Quantifying the role of agriculture to the global dust cycle

This project is available from the academic year 2023/24 onwards.

Theme: Earth, Atmosphere & Ocean Processes

Primary Supervisor:

Daniel Schillereff

Department of Geography, KCL

Daniel Schillereff's Profile Picture

Secondary Supervisor:

Nick Drake

Department of Geography, KCL

Nick Drake's Profile Picture

Project Description:

Airborne dust is an important vector of nutrients and a major contributor to poor air quality and has critical effects on global climate. Human activities have intensified the emission, transportation and deposition of dust in recent decades, in part due to the conversion of land for agriculture, which has doubled in size globally this century. The factors influencing when and how much dust is emitted, subsequent transport dynamics and the composition of agricultural dust remains poorly understood, however. This project will carefully quantify the contribution of agricultural land to the global dust cycle by combining remote sensing with field measurements and monitoring:
Dust plumes produced during and after harvests will be traced using a combination of satellites with different spatial and temporal resolutions including SEVIRI, MODIS, Sentinel 2 and Planet.
The physical and geochemical properties of dust source material (e.g. soils, crops) will be determined via field and lab measurements.
Airborne dust will be tracked from source to depositional zones using bespoke Arduino dust collectors and physical and geochemical properties determined.
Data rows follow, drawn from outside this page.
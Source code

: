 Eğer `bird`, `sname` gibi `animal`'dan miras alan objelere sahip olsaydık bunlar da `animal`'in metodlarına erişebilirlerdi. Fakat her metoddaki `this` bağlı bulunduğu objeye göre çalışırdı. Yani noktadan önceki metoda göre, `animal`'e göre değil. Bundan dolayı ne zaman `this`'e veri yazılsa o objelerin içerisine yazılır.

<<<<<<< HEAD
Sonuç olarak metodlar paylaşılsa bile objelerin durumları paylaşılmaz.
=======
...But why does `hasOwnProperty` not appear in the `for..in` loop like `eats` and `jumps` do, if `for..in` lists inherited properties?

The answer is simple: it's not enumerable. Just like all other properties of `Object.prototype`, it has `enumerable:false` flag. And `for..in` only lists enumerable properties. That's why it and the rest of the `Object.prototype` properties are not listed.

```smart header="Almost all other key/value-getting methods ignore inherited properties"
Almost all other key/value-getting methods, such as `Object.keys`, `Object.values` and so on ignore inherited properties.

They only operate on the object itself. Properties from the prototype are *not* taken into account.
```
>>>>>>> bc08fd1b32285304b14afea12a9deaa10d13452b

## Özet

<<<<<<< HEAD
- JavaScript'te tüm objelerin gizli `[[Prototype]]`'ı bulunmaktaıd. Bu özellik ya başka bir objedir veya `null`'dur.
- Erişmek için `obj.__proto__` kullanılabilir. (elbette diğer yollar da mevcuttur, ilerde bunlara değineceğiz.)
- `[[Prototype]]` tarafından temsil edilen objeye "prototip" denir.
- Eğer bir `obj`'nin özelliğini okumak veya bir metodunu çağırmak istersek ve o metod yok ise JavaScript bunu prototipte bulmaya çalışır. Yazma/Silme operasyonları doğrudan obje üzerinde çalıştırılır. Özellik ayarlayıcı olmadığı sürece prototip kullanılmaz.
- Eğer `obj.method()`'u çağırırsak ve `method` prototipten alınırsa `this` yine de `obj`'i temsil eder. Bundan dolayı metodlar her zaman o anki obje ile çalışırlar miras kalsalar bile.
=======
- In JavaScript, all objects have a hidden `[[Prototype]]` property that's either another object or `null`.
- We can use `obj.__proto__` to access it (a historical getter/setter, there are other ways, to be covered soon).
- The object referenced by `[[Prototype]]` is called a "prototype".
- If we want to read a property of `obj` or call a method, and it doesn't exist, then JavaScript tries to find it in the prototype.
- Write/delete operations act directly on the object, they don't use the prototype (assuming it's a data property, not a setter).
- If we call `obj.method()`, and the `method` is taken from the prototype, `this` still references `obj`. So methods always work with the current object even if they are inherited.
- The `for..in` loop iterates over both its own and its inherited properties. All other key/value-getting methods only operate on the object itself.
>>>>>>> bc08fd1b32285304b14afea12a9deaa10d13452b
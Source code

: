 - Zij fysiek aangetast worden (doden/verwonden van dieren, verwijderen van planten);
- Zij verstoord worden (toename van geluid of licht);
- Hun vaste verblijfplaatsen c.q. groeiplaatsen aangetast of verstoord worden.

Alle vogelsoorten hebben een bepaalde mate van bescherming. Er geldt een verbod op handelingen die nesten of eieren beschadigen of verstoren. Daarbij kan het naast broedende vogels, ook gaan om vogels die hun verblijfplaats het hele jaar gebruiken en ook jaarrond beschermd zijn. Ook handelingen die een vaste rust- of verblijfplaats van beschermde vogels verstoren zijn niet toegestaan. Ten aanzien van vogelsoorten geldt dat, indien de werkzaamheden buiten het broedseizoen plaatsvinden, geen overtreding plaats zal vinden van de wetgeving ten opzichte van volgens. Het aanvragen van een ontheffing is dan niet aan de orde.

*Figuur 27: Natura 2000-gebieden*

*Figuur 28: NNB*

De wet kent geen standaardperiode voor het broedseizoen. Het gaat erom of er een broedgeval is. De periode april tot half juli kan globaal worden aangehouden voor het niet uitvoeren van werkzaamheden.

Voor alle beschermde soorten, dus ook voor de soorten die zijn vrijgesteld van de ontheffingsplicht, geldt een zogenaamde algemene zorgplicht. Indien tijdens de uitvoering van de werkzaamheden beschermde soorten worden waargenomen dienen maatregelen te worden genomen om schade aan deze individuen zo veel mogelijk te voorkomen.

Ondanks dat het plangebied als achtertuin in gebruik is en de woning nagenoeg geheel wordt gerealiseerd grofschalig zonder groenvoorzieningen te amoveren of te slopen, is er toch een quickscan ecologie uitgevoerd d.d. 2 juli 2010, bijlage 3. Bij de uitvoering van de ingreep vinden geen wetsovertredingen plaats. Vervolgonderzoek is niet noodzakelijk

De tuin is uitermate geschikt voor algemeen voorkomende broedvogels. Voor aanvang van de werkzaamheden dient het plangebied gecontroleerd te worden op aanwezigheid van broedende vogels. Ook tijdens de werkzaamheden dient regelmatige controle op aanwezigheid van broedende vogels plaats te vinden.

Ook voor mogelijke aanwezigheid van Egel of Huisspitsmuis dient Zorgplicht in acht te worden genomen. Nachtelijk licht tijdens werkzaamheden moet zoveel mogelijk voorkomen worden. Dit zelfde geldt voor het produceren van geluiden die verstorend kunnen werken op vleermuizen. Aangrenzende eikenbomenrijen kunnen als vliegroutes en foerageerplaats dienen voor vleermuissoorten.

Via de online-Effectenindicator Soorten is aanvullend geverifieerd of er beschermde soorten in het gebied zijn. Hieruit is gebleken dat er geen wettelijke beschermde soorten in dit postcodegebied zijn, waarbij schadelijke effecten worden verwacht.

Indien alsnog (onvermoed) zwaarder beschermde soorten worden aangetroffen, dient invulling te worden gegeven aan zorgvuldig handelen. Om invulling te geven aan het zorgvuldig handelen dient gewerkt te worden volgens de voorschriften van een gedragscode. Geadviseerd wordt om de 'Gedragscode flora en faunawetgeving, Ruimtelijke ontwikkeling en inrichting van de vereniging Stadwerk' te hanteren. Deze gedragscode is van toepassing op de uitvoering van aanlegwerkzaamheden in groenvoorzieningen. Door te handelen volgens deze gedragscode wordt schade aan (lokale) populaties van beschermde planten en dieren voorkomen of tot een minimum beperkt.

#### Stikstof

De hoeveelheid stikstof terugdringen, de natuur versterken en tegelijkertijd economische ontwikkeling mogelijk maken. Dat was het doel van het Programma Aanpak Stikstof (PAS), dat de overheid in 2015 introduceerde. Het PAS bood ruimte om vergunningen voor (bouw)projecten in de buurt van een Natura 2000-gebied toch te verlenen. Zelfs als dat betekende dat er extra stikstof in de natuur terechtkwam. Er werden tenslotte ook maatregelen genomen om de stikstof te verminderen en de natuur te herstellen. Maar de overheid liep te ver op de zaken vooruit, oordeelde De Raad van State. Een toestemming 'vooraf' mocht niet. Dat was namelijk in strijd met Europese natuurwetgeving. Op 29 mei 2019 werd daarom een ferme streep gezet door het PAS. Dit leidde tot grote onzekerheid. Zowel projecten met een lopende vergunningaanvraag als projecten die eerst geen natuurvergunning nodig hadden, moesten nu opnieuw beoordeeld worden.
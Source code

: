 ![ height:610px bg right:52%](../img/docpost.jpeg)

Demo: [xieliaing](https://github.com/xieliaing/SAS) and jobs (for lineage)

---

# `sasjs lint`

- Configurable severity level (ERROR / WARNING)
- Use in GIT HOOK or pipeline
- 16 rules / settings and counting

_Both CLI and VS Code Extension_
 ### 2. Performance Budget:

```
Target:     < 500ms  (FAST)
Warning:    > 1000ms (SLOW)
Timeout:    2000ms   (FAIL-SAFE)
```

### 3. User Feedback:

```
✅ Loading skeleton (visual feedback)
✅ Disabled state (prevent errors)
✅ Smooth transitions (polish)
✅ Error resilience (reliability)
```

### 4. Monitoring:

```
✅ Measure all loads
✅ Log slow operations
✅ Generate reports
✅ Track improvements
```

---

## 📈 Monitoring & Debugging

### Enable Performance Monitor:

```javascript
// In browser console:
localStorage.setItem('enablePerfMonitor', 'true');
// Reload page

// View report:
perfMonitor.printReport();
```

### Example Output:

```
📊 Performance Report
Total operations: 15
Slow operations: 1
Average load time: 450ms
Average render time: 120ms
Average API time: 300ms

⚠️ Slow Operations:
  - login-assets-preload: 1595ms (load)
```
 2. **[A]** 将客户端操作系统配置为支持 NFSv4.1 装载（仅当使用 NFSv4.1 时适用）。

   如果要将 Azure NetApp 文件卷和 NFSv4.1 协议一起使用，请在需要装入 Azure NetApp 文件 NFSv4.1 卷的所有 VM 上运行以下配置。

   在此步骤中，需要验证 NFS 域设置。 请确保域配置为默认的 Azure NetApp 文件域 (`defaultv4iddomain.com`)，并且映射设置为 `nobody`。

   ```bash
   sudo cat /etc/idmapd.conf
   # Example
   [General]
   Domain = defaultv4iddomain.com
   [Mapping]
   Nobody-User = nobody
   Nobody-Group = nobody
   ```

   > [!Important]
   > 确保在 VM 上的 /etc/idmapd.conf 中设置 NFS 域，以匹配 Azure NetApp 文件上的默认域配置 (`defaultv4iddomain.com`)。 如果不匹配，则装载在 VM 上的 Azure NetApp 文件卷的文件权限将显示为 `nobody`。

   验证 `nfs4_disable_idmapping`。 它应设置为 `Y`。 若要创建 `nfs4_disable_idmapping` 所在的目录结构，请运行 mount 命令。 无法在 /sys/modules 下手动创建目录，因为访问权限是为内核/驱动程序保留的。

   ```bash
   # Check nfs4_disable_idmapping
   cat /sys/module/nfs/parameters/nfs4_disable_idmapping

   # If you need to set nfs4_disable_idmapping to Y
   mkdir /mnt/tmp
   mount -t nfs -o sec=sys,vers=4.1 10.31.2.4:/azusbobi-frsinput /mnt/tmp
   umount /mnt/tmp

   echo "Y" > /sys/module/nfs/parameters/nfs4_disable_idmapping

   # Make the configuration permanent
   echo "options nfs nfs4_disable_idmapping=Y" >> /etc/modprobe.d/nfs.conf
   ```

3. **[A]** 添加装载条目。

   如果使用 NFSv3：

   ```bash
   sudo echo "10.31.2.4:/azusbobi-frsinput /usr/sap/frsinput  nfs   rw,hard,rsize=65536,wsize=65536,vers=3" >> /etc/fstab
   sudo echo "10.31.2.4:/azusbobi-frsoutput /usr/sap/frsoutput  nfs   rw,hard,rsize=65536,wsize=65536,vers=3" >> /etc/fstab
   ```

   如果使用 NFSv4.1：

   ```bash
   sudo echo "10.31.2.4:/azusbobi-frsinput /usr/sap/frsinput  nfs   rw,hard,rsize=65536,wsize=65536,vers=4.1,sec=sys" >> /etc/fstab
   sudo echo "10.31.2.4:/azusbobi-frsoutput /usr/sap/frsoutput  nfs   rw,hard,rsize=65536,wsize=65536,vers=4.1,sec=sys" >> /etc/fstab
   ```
There may also be scope to employ fine-resolution dust transport models. Study sites will be determined in collaboration with the student to encompass global hotspots of semi-arid and temperate cropland.

Policy Impact of Research:

This project will refine understanding of agriculture as a contributor to the global dust cycle, with implications for air quality, nutrient cycling and climate. In doing so, the project will contribute valuable new data to discourse and policy development around current and future management practices of agricultural land.